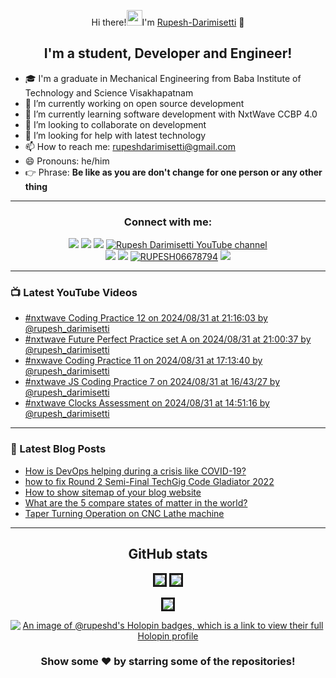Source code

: <div align="center"> 
  
 Hi there!<img alt="wave" src="https://emojis.slackmojis.com/emojis/images/1588177020/8809/wave_hello.gif?1588177020" width="25">I'm [Rupesh-Darimisetti][website] 👋

<!--
**Rupesh-Darimisetti/Rupesh-Darimisetti** is a ✨ _special_ ✨ repository because its `README.md` (this file) appears on your GitHub profile.

Here are some ideas to get you started:
-->
## I'm a student, Developer and Engineer! </div > 
- 🎓 I'm a graduate in Mechanical Engineering from Baba Institute of Technology and Science Visakhapatnam
- 🔭 I’m currently working on open source development
- 🌱 I’m currently learning software development with NxtWave CCBP 4.0
- 👯 I’m looking to collaborate on development
- 🤔 I’m looking for help with latest technology
- 📫 How to reach me: rupeshdarimisetti@gmail.com
- 😄 Pronouns: he/him
- 👉 Phrase: **Be like as you are don't change for one person or any other thing**
<!-- - 💬 Ask me about programming -->
 
---

<div align="center" > 
  
### Connect with me:
[<img src="https://img.shields.io/badge/github-%23333.svg?&style=for-the-badge&logo=github&logoColor=white" />][github]
[<img src="https://img.shields.io/badge/blogger-%23F034.svg?&style=for-the-badge&logo=blogger&Color=white" />][website]
[<img src="https://img.shields.io/badge/facebook-%234267B2.svg?&style=for-the-badge&logo=facebook&logoColor=white" />][facebook]
[<img src="https://img.shields.io/youtube/channel/subscribers/UCWhrD7cOc0aPegU-o8KynqQ?style=for-the-badge&logo=youtube&label=Youtube&color=blue" alt="Rupesh Darimisetti YouTube channel" />][youtube]<br>
[<img src="https://img.shields.io/badge/linkedin-%230077b5.svg?&style=for-the-badge&logo=linkedin&logoColor=white" />][linkedin]
[<img src ="https://img.shields.io/badge/instagram-%23E1306C.svg?&style=for-the-badge&logo=instagram&logoColor=white">][instagram]
[<img src ="https://img.shields.io/twitter/follow/RUPESH06678794?label=Twitter&logo=twitter&style=for-the-badge&color=blue" alt="RUPESH06678794">][twitter]
[<img src="https://img.shields.io/github/sponsors/Rupesh-Darimisetti?style=for-the-badge">][Github-sponsors]
  
</div > 

---
<!-- <code><img height="20" src="https://raw.githubusercontent.com/github/explore/80688e429a7d4ef2fca1e82350fe8e3517d3494d/topics/javascript/javascript.png"></code> -->
<!-- <code><img height = "20" src = "https://raw.githubusercontent.com/github/explore/80688e429a7d4ef2fca1e82350fe8e3517d3494d/topics/html/html.png"></code>
<code><img height = "20" src = "https://raw.githubusercontent.com/github/explore/80688e429a7d4ef2fca1e82350fe8e3517d3494d/topics/css/css.png"></code>
<code><img height = "20" src = "https://raw.githubusercontent.com/github/explore/80688e429a7d4ef2fca1e82350fe8e3517d3494d/topics/bootstrap/bootstrap.png"></code> -->
<!-- <code> <img height="20" src="https://www.freepnglogos.com/uploads/logo-mysql-png/logo-mysql-mysql-logo-png-images-are-download-crazypng-21.png"> </code> -->
<!-- <code> <img height = "20" src="https://www.php.net/images/logos/new-php-logo.svg" > </code> -->
<!--  <div align="center">  -->
  
<!-- ### Languages and Tools
<code><img  height="20" src="https://raw.githubusercontent.com/github/explore/80688e429a7d4ef2fca1e82350fe8e3517d3494d/topics/visual-studio-code/visual-studio-code.png"/></code>
<code><img height="20" src="https://raw.githubusercontent.com/github/explore/80688e429a7d4ef2fca1e82350fe8e3517d3494d/topics/python/python.png"/></code>
<code><img height="20" src="https://raw.githubusercontent.com/github/explore/80688e429a7d4ef2fca1e82350fe8e3517d3494d/topics/react/react.png"/></code>
<code><img height="20" src="https://raw.githubusercontent.com/github/explore/80688e429a7d4ef2fca1e82350fe8e3517d3494d/topics/cpp/cpp.png"/></code>
<code><img height="20" src="https://raw.githubusercontent.com/github/explore/80688e429a7d4ef2fca1e82350fe8e3517d3494d/topics/git/git.png"/></code>
<code><img height="20" src="https://icon-library.com/images/django-icon/django-icon-0.jpg"/></code>
[<img  alt="kali linux" width="26px" src="https://raw.githubusercontent.com/github/explore/78df643247d429f6cc873026c0622819ad797942/topics/linux/linux.png" />][KaliLinuxplaylist]
[<img alt="git" width="26px" src="https://img.icons8.com/color/50/000000/github.png" />][Gitplaylist]
 
</div> -->
   

<!--![Rupesh Darimisetti's contribution graph](https://activity-graph.herokuapp.com/graph?username=Rupesh-Darimisetti&theme=react-dark&hide_border=true&area=true)-->


### 📺 Latest YouTube Videos
<!-- YOUTUBE:START -->
- [#nxtwave Coding Practice 12 on 2024/08/31 at 21:16:03 by @rupesh_darimisetti](https://www.youtube.com/watch?v=N8yFYMKp4TA)
- [#nxtwave Future Perfect Practice set A on 2024/08/31 at 21:00:37 by @rupesh_darimisetti](https://www.youtube.com/watch?v=_jITJ9-b48E)
- [#nxwave Coding Practice 11 on 2024/08/31 at 17:13:40 by @rupesh_darimisetti](https://www.youtube.com/watch?v=HzxCY1TrYCs)
- [#nxtwave JS Coding Practice 7 on 2024/08/31 at 16/43/27 by @rupesh_darimisetti](https://www.youtube.com/watch?v=C-MoOLlSXv8)
- [#nxtwave Clocks Assessment on 2024/08/31 at 14:51:16 by @rupesh_darimisetti](https://www.youtube.com/watch?v=6gpX4Sced1Y)
<!-- YOUTUBE:END -->
--- 

### 📕 Latest Blog Posts
<!-- BLOG-POST-LIST:START -->
- [How is DevOps helping during a crisis like COVID-19?](https://rupeshdarimisetti.blogspot.com/2024/04/HowIsDevOpsHelpingDuringACrisisLikeCOVID-19.html)
- [how to fix Round 2 Semi-Final TechGig Code Gladiator 2022](https://rupeshdarimisetti.blogspot.com/2022/06/techgig-code-gladiator-semi-final-round.html)
- [How to show sitemap of your blog website](https://rupeshdarimisetti.blogspot.com/2022/06/how-to-show-sitemap-of-your-blog-website.html)
- [What are the 5 compare states of matter in the world?](https://rupeshdarimisetti.blogspot.com/2022/06/what-are-5-compare-states-of-matter-in.html)
- [Taper Turning Operation on CNC Lathe machine](https://rupeshdarimisetti.blogspot.com/2022/06/taper-turning-operation-on-cnc-lathe.html)
<!-- BLOG-POST-LIST:END -->
---

<!-- START-SESSION: BLOGSPOT-->
<!-- <p align = "center">
<img src = "https://github-readme-stats.vercel.app/api?username=Rupesh-Darimisetti&show_icons=true&theme=radical&line_height=27&include_all_commits=false">
<img src = "https://github-readme-stats.vercel.app/api/top-langs/?username=Rupesh-Darimisetti&theme=radical&hide=jupyter%20notebook&layout=compact&langs_count=8">
</p> -->
<div align="center">
  
## GitHub stats

<img style="border-style:solid" src="https://github-readme-stats.vercel.app/api?username=Rupesh-Darimisetti&count_private=true&theme=radical"/>
<img  style="border-style:solid" src="https://github-readme-streak-stats.herokuapp.com/?user=Rupesh-Darimisetti&theme=radical"/>
</div>
<p align='center'><img style="border-style:solid" src = "https://github-readme-stats.vercel.app/api/top-langs/?username=Rupesh-Darimisetti&theme=radical&hide=jupyter%20notebook&layout=compact&langs_count=8"/></p>

<div align="center"> 

[![An image of @rupeshd's Holopin badges, which is a link to view their full Holopin profile](https://holopin.me/rupeshd)][holopin]
 
###  Show some ❤️ by starring some of the repositories!
</div>


[facebook]: https://www.facebook.com/Rupesh-Darimisetti
[website]: https://rupeshdarimisetti.blogspot.com
[github]: https://github.com/Rupesh-Darimisetti
[youtube]: https://m.youtube.com/channel/UCWhrD7cOc0aPegU-o8KynqQ
[instagram]: https://instagram.com/rupesh_darimisetti
[linkedin]: https://www.linkedin.com/in/rupesh-darimisetti-4095aa1a9
[twitter]: https://twitter.com/RUPESH06678794
[KaliLinuxplaylist]: https://www.youtube.com/watch?v=N1ytEMevQtM&list=PLKiQVpW7NL_CILVLaoMK9bLCvk21UgYqw
[Gitplaylist]: https://www.youtube.com/watch?v=xpxlGugmA5M&list=PLKiQVpW7NL_AAv1O191a_AxyY7iDCFx-E
[Github-sponsors]:  https://github.com/sponsors/Rupesh-Darimisetti
[holopin]: https://holopin.io/@rupeshd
==============================
__Work order__
Working through the records, copy each line in which the word "twitter" appears.

__Task output__
[<img src ="https://img.shields.io/twitter/follow/RUPESH06678794?label=Twitter&logo=twitter&style=for-the-badge&color=blue" alt="RUPESH06678794">][twitter]
[twitter]: https://twitter.com/RUPESH06678794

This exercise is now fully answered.